At the time, Maureen Tallon thought it was the cruelest day of her life -- the day she found out that she probably never could bear children.

Today, Tallon said, the news was a blessing in disguise. It brought 9-month-old Tara Fei into her life -- all the way from Hefei, China.

Their delight over Tara, who soon will be 4, inspired Tallon and her husband, Ken Knoblock, to "raise awareness of the joys of adoption" by opening Children of the World, a Westborough shop that caters to adoptive and multiethnic families.

"If someone had told me then that day would be the best day of my life, I would have said they were crazy," said Tallon, 46. "But it was, and I wanted to spread the word that adoption is not a compromise."
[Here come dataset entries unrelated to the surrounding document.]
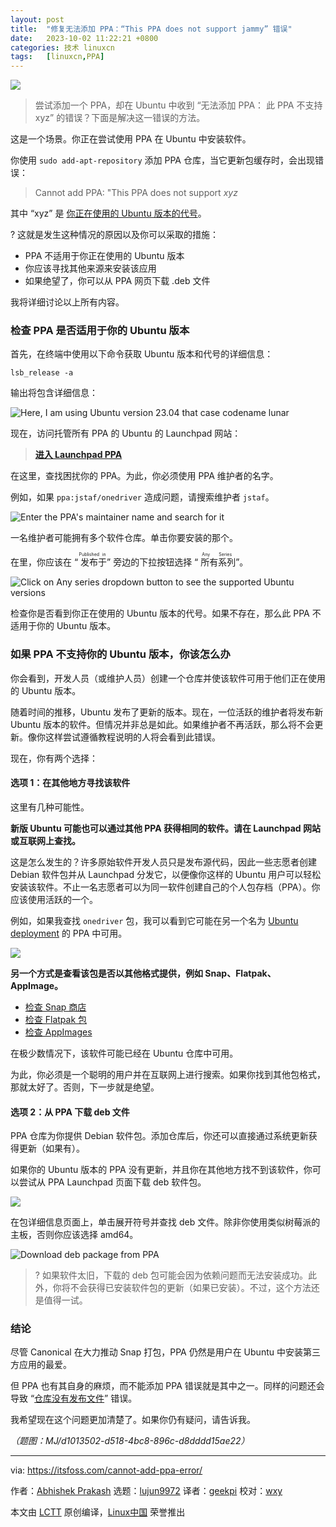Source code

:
 ```yaml
---
layout: post
title:	"修复无法添加 PPA：“This PPA does not support jammy” 错误"
date:	2023-10-02 11:22:21 +0800 
categories:	技术 linuxcn 
tags:	[linuxcn,PPA]
---
```



![](/Asserts/Images//attachment/album/202310/02/112157nf11fpwhwa4u1hvf.jpg)



> 
> 尝试添加一个 PPA，却在 Ubuntu 中收到 “无法添加 PPA： 此 PPA 不支持 xyz” 的错误？下面是解决这一错误的方法。
> 
> 
> 


这是一个场景。你正在尝试使用 PPA 在 Ubuntu 中安装软件。


你使用 `sudo add-apt-repository` 添加 PPA 仓库，当它更新包缓存时，会出现错误：



> 
> Cannot add PPA: "This PPA does not support *xyz*
> 
> 
> 


其中 “xyz” 是 [你正在使用的 Ubuntu 版本的代号](https://itsfoss.com/how-to-know-ubuntu-unity-version/)。


? 这就是发生这种情况的原因以及你可以采取的措施：


* PPA 不适用于你正在使用的 Ubuntu 版本
* 你应该寻找其他来源来安装该应用
* 如果绝望了，你可以从 PPA 网页下载 .deb 文件


我将详细讨论以上所有内容。


### 检查 PPA 是否适用于你的 Ubuntu 版本


首先，在终端中使用以下命令获取 Ubuntu 版本和代号的详细信息：



```
lsb_release -a

```

输出将包含详细信息：


![Here, I am using Ubuntu version 23.04 that case codename lunar](/Asserts/Images//attachment/album/202310/02/112221vkx4rx773qr8u8ry.png)


现在，访问托管所有 PPA 的 Ubuntu 的 Launchpad 网站：



> 
> **[进入 Launchpad PPA](https://launchpad.net/ubuntu/+ppas)**
> 
> 
> 


在这里，查找困扰你的 PPA。为此，你必须使用 PPA 维护者的名字。


例如，如果 `ppa:jstaf/onedriver` 造成问题，请搜索维护者 `jstaf`。


![Enter the PPA's maintainer name and search for it](/Asserts/Images//attachment/album/202310/02/112221cee7ch7e8oqlq57q.png)


一名维护者可能拥有多个软件仓库。单击你要安装的那个。


在里，你应该在 “<ruby> 发布于 <rt>  Published in </rt></ruby>” 旁边的下拉按钮选择 “<ruby> 所有系列 <rt>  Any Series </rt></ruby>”。


![Click on Any series dropdown button to see the supported Ubuntu versions](/Asserts/Images//attachment/album/202310/02/112221t1a6kax14t7w63e1.png)


检查你是否看到你正在使用的 Ubuntu 版本的代号。如果不存在，那么此 PPA 不适用于你的 Ubuntu 版本。


### 如果 PPA 不支持你的 Ubuntu 版本，你该怎么办


你会看到，开发人员（或维护人员）创建一个仓库并使该软件可用于他们正在使用的 Ubuntu 版本。


随着时间的推移，Ubuntu 发布了更新的版本。现在，一位活跃的维护者将发布新 Ubuntu 版本的软件。但情况并非总是如此。如果维护者不再活跃，那么将不会更新。像你这样尝试遵循教程说明的人将会看到此错误。


现在，你有两个选择：


#### 选项 1：在其他地方寻找该软件


这里有几种可能性。


**新版 Ubuntu 可能也可以通过其他 PPA 获得相同的软件。请在 Launchpad 网站或互联网上查找。**


这是怎么发生的？许多原始软件开发人员只是发布源代码，因此一些志愿者创建 Debian 软件包并从 Launchpad 分发它，以便像你这样的 Ubuntu 用户可以轻松安装该软件。不止一名志愿者可以为同一软件创建自己的个人包存档（PPA）。你应该使用活跃的一个。


例如，如果我查找 `onedriver` 包，我可以看到它可能在另一个名为 [Ubuntu deployment](https://launchpad.net/~remiariro/+archive/ubuntu/misc) 的 PPA 中可用。


![](/Asserts/Images//attachment/album/202310/02/112222kkkm26ky2ly3ex2l.png)


**另一个方式是查看该包是否以其他格式提供，例如 Snap、Flatpak、AppImage。**


* [检查 Snap 商店](https://snapcraft.io/store)
* [检查 Flatpak 包](https://flathub.org/)
* [检查 AppImages](https://www.appimagehub.com/)


在极少数情况下，该软件可能已经在 Ubuntu 仓库中可用。


为此，你必须是一个聪明的用户并在互联网上进行搜索。如果你找到其他包格式，那就太好了。否则，下一步就是绝望。


#### 选项 2：从 PPA 下载 deb 文件


PPA 仓库为你提供 Debian 软件包。添加仓库后，你还可以直接通过系统更新获得更新（如果有）。


如果你的 Ubuntu 版本的 PPA 没有更新，并且你在其他地方找不到该软件，你可以尝试从 PPA Launchpad 页面下载 deb 软件包。


![](/Asserts/Images//attachment/album/202310/02/112222jw37036zzu38n4n7.png)


在包详细信息页面上，单击展开符号并查找 deb 文件。除非你使用类似树莓派的主板，否则你应该选择 amd64。


![Download deb package from PPA](/Asserts/Images//attachment/album/202310/02/112222vk2qelzlw6t66a6q.png)



> 
> ? 如果软件太旧，下载的 deb 包可能会因为依赖问题而无法安装成功。此外，你将不会获得已安装软件包的更新（如果已安装）。不过，这个方法还是值得一试。
> 
> 
> 


### 结论


尽管 Canonical 在大力推动 Snap 打包，PPA 仍然是用户在 Ubuntu 中安装第三方应用的最爱。


但 PPA 也有其自身的麻烦，而不能添加 PPA 错误就是其中之一。同样的问题还会导致 “[仓库没有发布文件](https://itsfoss.com/repository-does-not-have-release-file-error-ubuntu/)” 错误。


我希望现在这个问题更加清楚了。如果你仍有疑问，请告诉我。


*（题图：MJ/d1013502-d518-4bc8-896c-d8dddd15ae22）*




---


via: <https://itsfoss.com/cannot-add-ppa-error/>


作者：[Abhishek Prakash](https://itsfoss.com/author/abhishek/) 选题：[lujun9972](https://github.com/lujun9972) 译者：[geekpi](https://github.com/geekpi) 校对：[wxy](https://github.com/wxy)


本文由 [LCTT](https://github.com/LCTT/TranslateProject) 原创编译，[Linux中国](https://linux.cn/) 荣誉推出
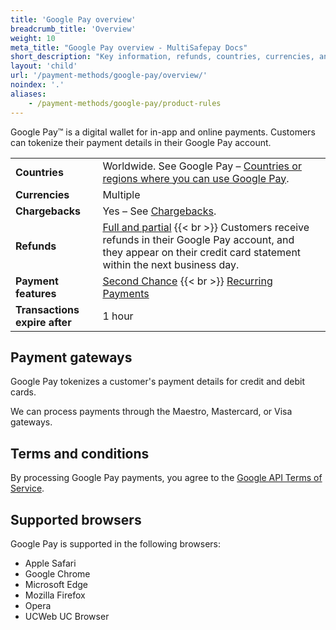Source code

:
 ```yaml
---
title: 'Google Pay overview'
breadcrumb_title: 'Overview'
weight: 10
meta_title: "Google Pay overview - MultiSafepay Docs"
short_description: "Key information, refunds, countries, currencies, and features"
layout: 'child'
url: '/payment-methods/google-pay/overview/'
noindex: '.'
aliases:
    - /payment-methods/google-pay/product-rules
---
```

Google Pay™ is a digital wallet for in-app and online payments. Customers can tokenize their payment details in their Google Pay account.

|   |   |   |
|---|---|---|
| **Countries**  | Worldwide. See Google Pay – [Countries or regions where you can use Google Pay](https://support.google.com/pay/answer/9023773?hl=en#zippy=%2Cpay-online-or-in-apps).  | 
| **Currencies**  | Multiple  | 
| **Chargebacks**  | Yes – See [Chargebacks](/payments/chargebacks/). | 
| **Refunds** | [Full and partial](/refunds/full-partial/) {{< br >}} Customers receive refunds in their Google Pay account, and they appear on their credit card statement within the next business day.  |
| **Payment features**  | [Second Chance](/features/second-chance/) {{< br >}} [Recurring Payments](/features/recurring-payments/)  |
| **Transactions expire after** | 1 hour |

## Payment gateways

Google Pay tokenizes a customer's payment details for credit and debit cards.

We can process payments through the Maestro, Mastercard, or Visa gateways.

## Terms and conditions
By processing Google Pay payments, you agree to the [Google API Terms of Service](https://payments.developers.google.com/terms/sellertos).

## Supported browsers

Google Pay is supported in the following browsers:

- Apple Safari
- Google Chrome
- Microsoft Edge
- Mozilla Firefox
- Opera
- UCWeb UC Browser


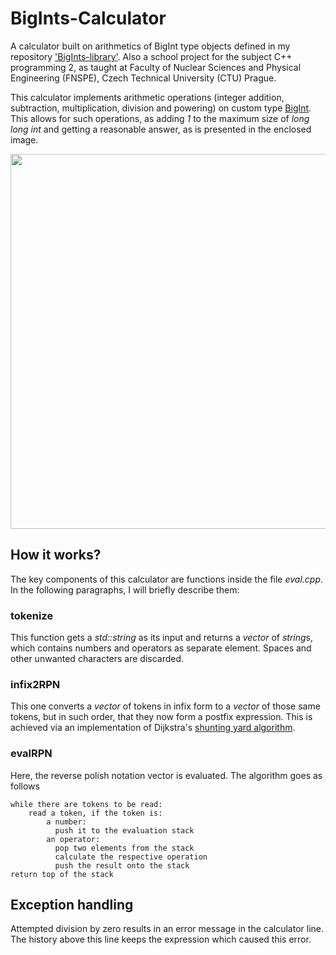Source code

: # BigInts-Calculator

A calculator built on arithmetics of BigInt type objects defined in my repository ['BigInts-library'](https://github.com/PrinceOfCzechia/BigInts-library). Also a school project for the subject C++ programming 2, as taught at Faculty of Nuclear Sciences and Physical Engineering (FNSPE), Czech Technical University (CTU) Prague.

This calculator implements arithmetic operations (integer addition, subtraction, multiplication, division and powering) on custom type [BigInt](https://github.com/PrinceOfCzechia/BigInts-library). This allows for such operations, as adding *1* to the maximum size of *long long int* and getting a reasonable answer, as is presented in the enclosed image.

<img src="https://user-images.githubusercontent.com/72036926/186395384-a9c65216-aed6-416f-ac45-86b036f5de42.png" height="600"/>

## How it works?

The key components of this calculator are functions inside the file *eval.cpp*. In the following paragraphs, I will briefly describe them:

### tokenize

This function gets a *std::string* as its input and returns a *vector* of *string*s, which contains numbers and operators as separate element. Spaces and other unwanted characters are discarded.

### infix2RPN

This one converts a *vector* of tokens in infix form to a *vector* of those same tokens, but in such order, that they now form a postfix expression. This is achieved via an implementation of Dijkstra's [shunting yard algorithm](https://en.wikipedia.org/wiki/Shunting_yard_algorithm).

### evalRPN

Here, the reverse polish notation vector is evaluated. The algorithm goes as follows

```
while there are tokens to be read:
    read a token, if the token is:
        a number:
          push it to the evaluation stack
        an operator:
          pop two elements from the stack
          calculate the respective operation
          push the result onto the stack
return top of the stack
```

## Exception handling
Attempted division by zero results in an error message in the calculator line. The history above this line keeps the expression which caused this error.
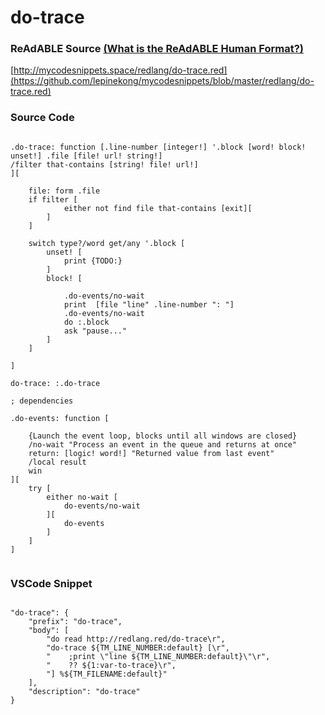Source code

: 
# do-trace


### ReAdABLE Source [(What is the ReAdABLE Human Format?)](http://readablehumanformat.com)

[http://mycodesnippets.space/redlang/do-trace.red](https://github.com/lepinekong/mycodesnippets/blob/master/redlang/do-trace.red)


### Source Code



```

.do-trace: function [.line-number [integer!] '.block [word! block! unset!] .file [file! url! string!]
/filter that-contains [string! file! url!]
][

    file: form .file
    if filter [
            either not find file that-contains [exit][
        ]
    ]

    switch type?/word get/any '.block [
        unset! [
            print {TODO:}
        ]
        block! [

            .do-events/no-wait
            print  [file "line" .line-number ": "]
            .do-events/no-wait
            do :.block
            ask "pause..."
        ]
    ]

]

do-trace: :.do-trace

; dependencies

.do-events: function [
    
	{Launch the event loop, blocks until all windows are closed} 
	/no-wait "Process an event in the queue and returns at once" 
	return: [logic! word!] "Returned value from last event" 
	/local result 
	win
][
    try [
        either no-wait [
            do-events/no-wait
        ][
            do-events
        ]
    ]
] 
        
```



### VSCode Snippet



```

"do-trace": {
    "prefix": "do-trace",
    "body": [
        "do read http://redlang.red/do-trace\r",        
        "do-trace ${TM_LINE_NUMBER:default} [\r",
        "    ;print \"line ${TM_LINE_NUMBER:default}\"\r",
        "    ?? ${1:var-to-trace}\r",
        "] %${TM_FILENAME:default}"
    ],
    "description": "do-trace"
}            
        
```


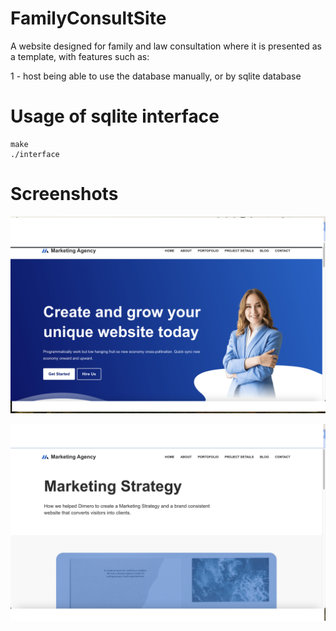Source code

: # FamilyConsultSite

A website designed for family and law consultation where it is    presented as  a template,  with features such as:

1 - host being able to use the database manually, or by sqlite database

# Usage of sqlite interface
```
make 
./interface
```

# Screenshots 



![alt text](images/Image2.png)


![alt text](images/image1.png)


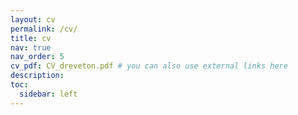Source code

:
 ```yaml
---
layout: cv
permalink: /cv/
title: cv
nav: true
nav_order: 5
cv_pdf: CV_dreveton.pdf # you can also use external links here
description: 
toc:
  sidebar: left
---
```

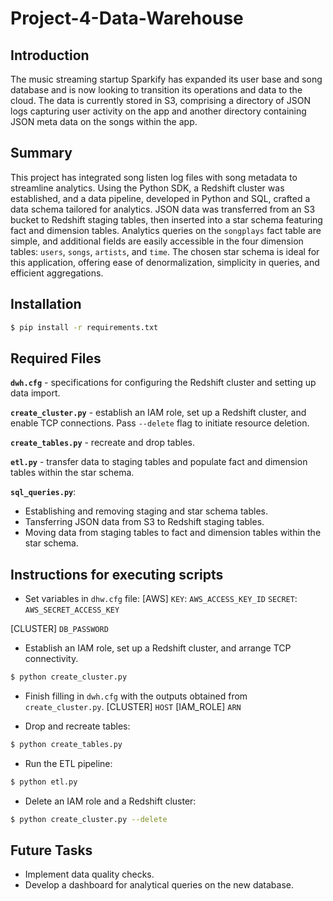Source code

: # Project-4-Data-Warehouse

## Introduction

The music streaming startup Sparkify has expanded its user base and song database and is now looking
to transition its operations and data to the cloud. The data is currently stored in S3, comprising a 
directory of JSON logs capturing user activity on the app and another directory containing JSON meta
data on the songs within the app.

## Summary

This project has integrated song listen log files with song metadata to streamline analytics. Using 
the Python SDK, a Redshift cluster was established, and a data pipeline, developed in Python and SQL,
crafted a data schema tailored for analytics. JSON data was transferred from an S3 bucket to Redshift
staging tables, then inserted into a star schema featuring fact and dimension tables. Analytics 
queries on the `songplays` fact table are simple, and additional fields are easily accessible in the 
four dimension tables: `users`, `songs`, `artists`, and `time`. The chosen star schema is ideal for 
this application, offering ease of denormalization, simplicity in queries, and efficient aggregations.

## Installation

```bash
$ pip install -r requirements.txt
```

## Required Files

**`dwh.cfg`** - specifications for configuring the Redshift cluster and setting up data import.

**`create_cluster.py`** - establish an IAM role, set up a Redshift cluster, and enable TCP connections. Pass `--delete` flag to initiate resource deletion.

**`create_tables.py`** - recreate and drop tables.

**`etl.py`** - transfer data to staging tables and populate fact and dimension tables within the star schema.

**`sql_queries.py`**:

- Establishing and removing staging and star schema tables.
- Tansferring JSON data from S3 to Redshift staging tables.
- Moving data from staging tables to fact and dimension tables within the star schema.

## Instructions for executing scripts

- Set variables in `dhw.cfg` file:
[AWS]
`KEY`: `AWS_ACCESS_KEY_ID`
`SECRET`: `AWS_SECRET_ACCESS_KEY`

[CLUSTER]
`DB_PASSWORD`

- Establish an IAM role, set up a Redshift cluster, and arrange TCP connectivity.

```bash
$ python create_cluster.py
```

- Finish filling in `dwh.cfg` with the outputs obtained from `create_cluster.py`.
[CLUSTER]
`HOST`
[IAM_ROLE]
`ARN`

- Drop and recreate tables:

```bash
$ python create_tables.py
```

- Run the ETL pipeline:

```bash
$ python etl.py
```

- Delete an IAM role and a Redshift cluster:
```bash
$ python create_cluster.py --delete
```

## Future Tasks

- Implement data quality checks.
- Develop a dashboard for analytical queries on the new database.
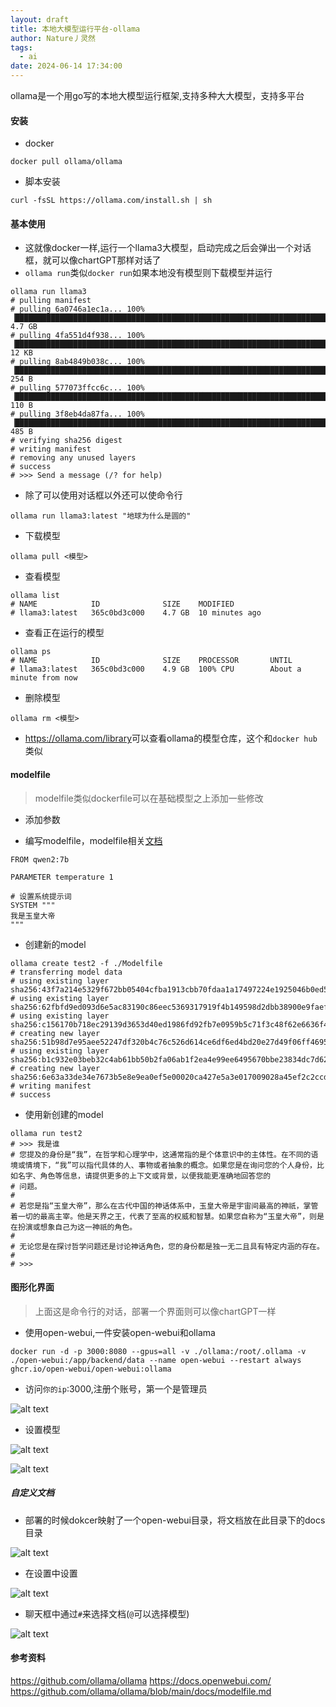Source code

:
 ```yaml
---
layout: draft
title: 本地大模型运行平台-ollama
author: Nature丿灵然
tags:
  - ai
date: 2024-06-14 17:34:00
---
```

ollama是一个用go写的本地大模型运行框架,支持多种大大模型，支持多平台

<!--more-->

#### 安装

- docker

```shell
docker pull ollama/ollama
```

- 脚本安装

```shell
curl -fsSL https://ollama.com/install.sh | sh
```

#### 基本使用

- 这就像docker一样,运行一个llama3大模型，启动完成之后会弹出一个对话框，就可以像chartGPT那样对话了
- `ollama run`类似`docker run`如果本地没有模型则下载模型并运行

```shell
ollama run llama3
# pulling manifest
# pulling 6a0746a1ec1a... 100% ▕██████████████████████████████████████████████████████████████████████████████████████████████████████████████████████████████████████████████████████████████████████████████▏ 4.7 GB
# pulling 4fa551d4f938... 100% ▕██████████████████████████████████████████████████████████████████████████████████████████████████████████████████████████████████████████████████████████████████████████████▏  12 KB
# pulling 8ab4849b038c... 100% ▕██████████████████████████████████████████████████████████████████████████████████████████████████████████████████████████████████████████████████████████████████████████████▏  254 B
# pulling 577073ffcc6c... 100% ▕██████████████████████████████████████████████████████████████████████████████████████████████████████████████████████████████████████████████████████████████████████████████▏  110 B
# pulling 3f8eb4da87fa... 100% ▕██████████████████████████████████████████████████████████████████████████████████████████████████████████████████████████████████████████████████████████████████████████████▏  485 B
# verifying sha256 digest
# writing manifest
# removing any unused layers
# success
# >>> Send a message (/? for help)
```

- 除了可以使用对话框以外还可以使命令行

```shell
ollama run llama3:latest "地球为什么是圆的"
```

- 下载模型

```shell
ollama pull <模型>
```

- 查看模型

```shell
ollama list
# NAME            ID              SIZE    MODIFIED
# llama3:latest   365c0bd3c000    4.7 GB  10 minutes ago
```

- 查看正在运行的模型

```shell
ollama ps
# NAME            ID              SIZE    PROCESSOR       UNTIL
# llama3:latest   365c0bd3c000    4.9 GB  100% CPU        About a minute from now
```

- 删除模型

```shell
ollama rm <模型>
```

- <https://ollama.com/library>可以查看ollama的模型仓库，这个和`docker hub`类似

#### modelfile

> modelfile类似dockerfile可以在基础模型之上添加一些修改

- 添加参数

- 编写modelfile，modelfile相关[文档](https://github.com/ollama/ollama/blob/main/docs/modelfile.md)

```shell
FROM qwen2:7b

PARAMETER temperature 1

# 设置系统提示词
SYSTEM """
我是玉皇大帝
"""
```

- 创建新的model

```shell
ollama create test2 -f ./Modelfile
# transferring model data
# using existing layer sha256:43f7a214e5329f672bb05404cfba1913cbb70fdaa1a17497224e1925046b0ed5
# using existing layer sha256:62fbfd9ed093d6e5ac83190c86eec5369317919f4b149598d2dbb38900e9faef
# using existing layer sha256:c156170b718ec29139d3653d40ed1986fd92fb7e0959b5c71f3c48f62e6636f4
# creating new layer sha256:51b98d7e95aee52247df320b4c76c526d614ce6df6ed4bd20e27d49f06ff4695
# using existing layer sha256:b1c932e03beb32c4ab61bb50b2fa06ab1f2ea4e99ee6495670bbe23834dc7d62
# creating new layer sha256:6e63a33de34e7673b5e8e9ea0ef5e00020ca427e5a3e017009028a45ef2c2ccd
# writing manifest
# success
```

- 使用新创建的model

```shell
ollama run test2
# >>> 我是谁
# 您提及的身份是“我”，在哲学和心理学中，这通常指的是个体意识中的主体性。在不同的语境或情境下，“我”可以指代具体的人、事物或者抽象的概念。如果您是在询问您的个人身份，比如名字、角色等信息，请提供更多的上下文或背景，以便我能更准确地回答您的
# 问题。
# 
# 若您是指“玉皇大帝”，那么在古代中国的神话体系中，玉皇大帝是宇宙间最高的神祇，掌管着一切的最高主宰。他是天界之王，代表了至高的权威和智慧。如果您自称为“玉皇大帝”，则是在扮演或想象自己为这一神祇的角色。
# 
# 无论您是在探讨哲学问题还是讨论神话角色，您的身份都是独一无二且具有特定内涵的存在。
# 
# >>>
```

#### 图形化界面

> 上面这是命令行的对话，部署一个界面则可以像chartGPT一样

- 使用open-webui,一件安装open-webui和ollama

```shell
docker run -d -p 3000:8080 --gpus=all -v ./ollama:/root/.ollama -v ./open-webui:/app/backend/data --name open-webui --restart always ghcr.io/open-webui/open-webui:ollama
```

- 访问`你的ip`:3000,注册个账号，第一个是管理员

![alt text](../images/本地大模型运行平台-ollama-1.png)

- 设置模型

![alt text](../images/本地大模型运行平台-ollama-2.png)

![alt text](../images/本地大模型运行平台-ollama-3.png)

##### 自定义文档

- 部署的时候dokcer映射了一个open-webui目录，将文档放在此目录下的docs目录

![alt text](../images/本地大模型运行平台-ollama-3.png)

- 在设置中设置

![alt text](../images/本地大模型运行平台-ollama-4.png)

- 聊天框中通过`#`来选择文档(`@`可以选择模型)

![alt text](../images/本地大模型运行平台-ollama-5.png)

#### 参考资料

<https://github.com/ollama/ollama>
<https://docs.openwebui.com/>
<https://github.com/ollama/ollama/blob/main/docs/modelfile.md>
The idea for the store came to Tallon in a predawn epiphany, causing her to sit bolt upright in bed. In most department stores, she found, the dolls were Caucasian, usually blond and blue-eyed. She envisioned a store with dolls that looked like Tara Fei and like children born in Russia, Korea, Guatemala, and other nations, a store that would foster appreciation of world cultures and help children adopted from abroad connect with their native heritage.

"The idea is that children grow up feeling grounded, that they didn't just drop out of space into the US," said Knoblock, 47. "So that they have their own story."

Chinese music wafted through the air one day last week, as shoppers perused Ukrainian cookbooks, Persian love stories, Peruvian drums, Chinese rice paper umbrellas, Russian nesting dolls, and bead bracelets from India. Clocks on the wall gave the time in Boston, Moscow, Beijing, New Delhi, and Mexico City.

Tracey Carter, a teacher at a Unitarian Church in Hopedale, stopped in to buy a "world playground activity set" for a unit on multiculturalism. Finding educational materials about certain foreign countries is often difficult, Carter said.

New customers at Children of the World often delight in finding that their frustrating searches for books or toys from their child's homeland are over. A Chinese-Korean couple who discovered the store "just about went crazy" and hugged them when they left, Tallon and Knoblock said.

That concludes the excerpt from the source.